As I explained on a previous blog post, we got to the present situation because Michael Powell was too clever by half in 2003. Powell never meant to jettison the entire system; only to build a new less knotty regulatory one. He built it on Title I as legal foundation.

Even someone sympathetic to Powell’s deregulatory goals would have to regret the use of Title I. It has not survived severe testing.  Comcast and the FCC had a fight that took the legal foundation for the entire system apart. Title I is simply a poor legal foundation for basing any regulatory system for broadband.

Needless to say, if you are not sympathetic to Powell’s goals, then things look even worse.

Surely we need an alternative to the status quo – both in the short run and the long run. Title I is dead, and another seven years of regulatory uncertainty would be bad too.

A question

Finally, I have one question. Reading the proposal closely, I really cannot tell what economic system  the firms are proposing when they depart from neutrality. I really could not figure out how money was supposed to change hands and for what.

The proposal talks about eliminating net neutrality in certain applications in the wireless space. A number of commentators have focused on whether the default should be on neutrality or not, and who has to bear the “burden of proof” for a departure. I get the point of those comments, but, honestly, this is what a lawyer would say. It misses the key economics.

In his speech Tom Tauke talked about special applications, such as wireless monitoring of pacemakers, where the routing would have to give priority to signals in some circumstances.

I get the technical point of that specific example. That is a good example of an application where non-discriminatory routing might be a technical problem. And the example has its own transparent rhetorical question: Does our society really want the data for some kids downloading of a movie to get the same priority as the data which signals whether a pacemaker is ticking properly?
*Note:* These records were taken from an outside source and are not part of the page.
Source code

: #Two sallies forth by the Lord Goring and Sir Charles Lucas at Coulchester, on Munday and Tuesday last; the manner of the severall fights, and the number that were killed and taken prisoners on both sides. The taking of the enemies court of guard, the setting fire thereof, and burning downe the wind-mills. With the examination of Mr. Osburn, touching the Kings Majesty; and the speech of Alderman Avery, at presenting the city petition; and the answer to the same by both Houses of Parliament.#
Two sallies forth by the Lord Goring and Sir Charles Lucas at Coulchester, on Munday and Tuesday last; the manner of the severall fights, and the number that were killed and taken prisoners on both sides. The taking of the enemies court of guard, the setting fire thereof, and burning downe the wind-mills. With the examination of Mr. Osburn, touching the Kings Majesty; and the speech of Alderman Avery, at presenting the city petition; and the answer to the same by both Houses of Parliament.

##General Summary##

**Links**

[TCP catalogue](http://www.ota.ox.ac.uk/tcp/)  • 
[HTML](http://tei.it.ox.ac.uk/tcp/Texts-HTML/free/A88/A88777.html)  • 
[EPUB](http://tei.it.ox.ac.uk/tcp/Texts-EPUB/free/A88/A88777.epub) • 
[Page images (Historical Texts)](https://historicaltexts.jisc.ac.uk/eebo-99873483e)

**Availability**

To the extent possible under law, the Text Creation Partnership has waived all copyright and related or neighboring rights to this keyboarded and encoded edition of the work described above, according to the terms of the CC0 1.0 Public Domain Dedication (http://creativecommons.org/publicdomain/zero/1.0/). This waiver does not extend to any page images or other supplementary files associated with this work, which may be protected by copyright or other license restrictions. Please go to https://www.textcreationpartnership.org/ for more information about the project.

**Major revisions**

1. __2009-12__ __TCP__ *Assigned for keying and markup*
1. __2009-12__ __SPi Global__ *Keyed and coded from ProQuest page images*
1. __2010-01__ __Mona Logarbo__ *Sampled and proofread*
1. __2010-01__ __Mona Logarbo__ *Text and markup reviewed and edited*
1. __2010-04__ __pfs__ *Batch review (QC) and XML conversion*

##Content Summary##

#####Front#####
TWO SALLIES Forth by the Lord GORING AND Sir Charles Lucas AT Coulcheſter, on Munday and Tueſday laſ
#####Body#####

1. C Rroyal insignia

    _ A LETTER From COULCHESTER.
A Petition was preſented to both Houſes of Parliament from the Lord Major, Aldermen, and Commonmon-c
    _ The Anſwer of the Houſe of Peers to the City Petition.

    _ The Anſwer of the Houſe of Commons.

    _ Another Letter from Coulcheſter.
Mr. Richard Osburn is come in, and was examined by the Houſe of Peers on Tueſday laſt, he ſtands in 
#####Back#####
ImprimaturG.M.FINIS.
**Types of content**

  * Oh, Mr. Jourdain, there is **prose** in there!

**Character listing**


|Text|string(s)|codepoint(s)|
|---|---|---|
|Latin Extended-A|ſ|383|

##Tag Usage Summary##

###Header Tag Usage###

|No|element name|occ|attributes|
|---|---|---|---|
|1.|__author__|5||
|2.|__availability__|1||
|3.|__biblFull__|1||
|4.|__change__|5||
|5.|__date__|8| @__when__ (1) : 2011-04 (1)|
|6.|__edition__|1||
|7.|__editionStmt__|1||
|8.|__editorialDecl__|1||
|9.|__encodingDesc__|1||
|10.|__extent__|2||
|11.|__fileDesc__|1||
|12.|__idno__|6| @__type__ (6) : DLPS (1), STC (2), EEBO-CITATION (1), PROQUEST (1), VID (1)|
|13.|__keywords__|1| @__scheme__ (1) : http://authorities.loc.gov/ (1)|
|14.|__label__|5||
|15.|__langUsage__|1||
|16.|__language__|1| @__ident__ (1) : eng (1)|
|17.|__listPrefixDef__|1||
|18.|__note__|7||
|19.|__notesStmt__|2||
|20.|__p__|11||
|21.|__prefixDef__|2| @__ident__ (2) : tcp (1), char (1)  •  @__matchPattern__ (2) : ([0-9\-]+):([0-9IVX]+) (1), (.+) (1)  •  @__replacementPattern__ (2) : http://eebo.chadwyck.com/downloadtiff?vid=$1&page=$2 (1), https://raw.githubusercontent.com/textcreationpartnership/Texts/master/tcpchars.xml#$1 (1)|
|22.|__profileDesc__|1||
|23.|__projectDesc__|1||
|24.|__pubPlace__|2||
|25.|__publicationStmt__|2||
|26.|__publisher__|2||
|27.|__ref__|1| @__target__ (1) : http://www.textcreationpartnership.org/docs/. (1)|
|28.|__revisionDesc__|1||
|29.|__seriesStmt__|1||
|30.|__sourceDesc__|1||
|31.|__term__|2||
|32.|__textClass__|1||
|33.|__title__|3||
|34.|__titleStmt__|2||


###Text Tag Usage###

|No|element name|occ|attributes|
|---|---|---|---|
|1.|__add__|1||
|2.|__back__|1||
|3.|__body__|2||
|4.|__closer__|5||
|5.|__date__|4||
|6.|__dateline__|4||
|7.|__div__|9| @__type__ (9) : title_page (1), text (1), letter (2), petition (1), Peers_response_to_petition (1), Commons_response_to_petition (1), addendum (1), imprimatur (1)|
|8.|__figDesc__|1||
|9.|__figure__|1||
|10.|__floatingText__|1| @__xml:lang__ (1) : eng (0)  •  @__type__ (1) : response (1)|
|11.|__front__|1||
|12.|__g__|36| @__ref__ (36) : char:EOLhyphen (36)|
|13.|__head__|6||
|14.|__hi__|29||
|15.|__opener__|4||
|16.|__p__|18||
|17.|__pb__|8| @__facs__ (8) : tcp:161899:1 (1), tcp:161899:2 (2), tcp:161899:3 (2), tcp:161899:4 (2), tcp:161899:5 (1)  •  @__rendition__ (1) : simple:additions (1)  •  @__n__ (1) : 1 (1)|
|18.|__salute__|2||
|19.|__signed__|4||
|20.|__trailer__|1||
That is a serious economic question, and deserves some attention. Yet, I am not fully convinced. While I can see how the proposal makes room for that type of application, it also seems to be too vague in the proposal. The authors appear to want to give themselves some flexibility, and make room for additional innovation. They could have saved themselves a lot of criticism by giving examples and limiting the scope of the exceptions to non-discriminatory networking practice. By using general language, the proposal for a non-neutral set of applications looks like a major loop-hole in the making, at least in the hands of a disingenuous lawyer.

One part of this makes me especially uncomfortable. There has been something worthwhile about the economic system we have now, where carriers push the costs of prioritizing packets onto content providers who buy cache services. It preserves freedom for experimentation, while allowing firms with big audiences to have a better service.

That seems to work better than the alternative, having the carrier decide which packets get priorities based on deals with content providers. That alternative would introduce many mixed incentive problems. Indeed, that alternative is one step away from having carriers with mixed incentives all over the Internet.

In short, whether by design, luck or good policy, we have had a system that saves the country from adjudicating many mixed incentive regulatory issues. I think that is a good feature.

Yet, here it gets introduced in the proposal without much comment. There is no discussion about how money would change hands and how mixed incentives might arise. It seems like the authors have to grapple with those issues. When will a new application need regulatory approval — only when it involves a carrier in a business relationship — before or after a deal? What principles will govern those approvals?

Looking forward

I do not think we are done. Change has to come. The status quo cannot hold.

This is a thoughtful proposal, albeit incomplete. It has the potential to introduce many problems. I look forward to more discussion.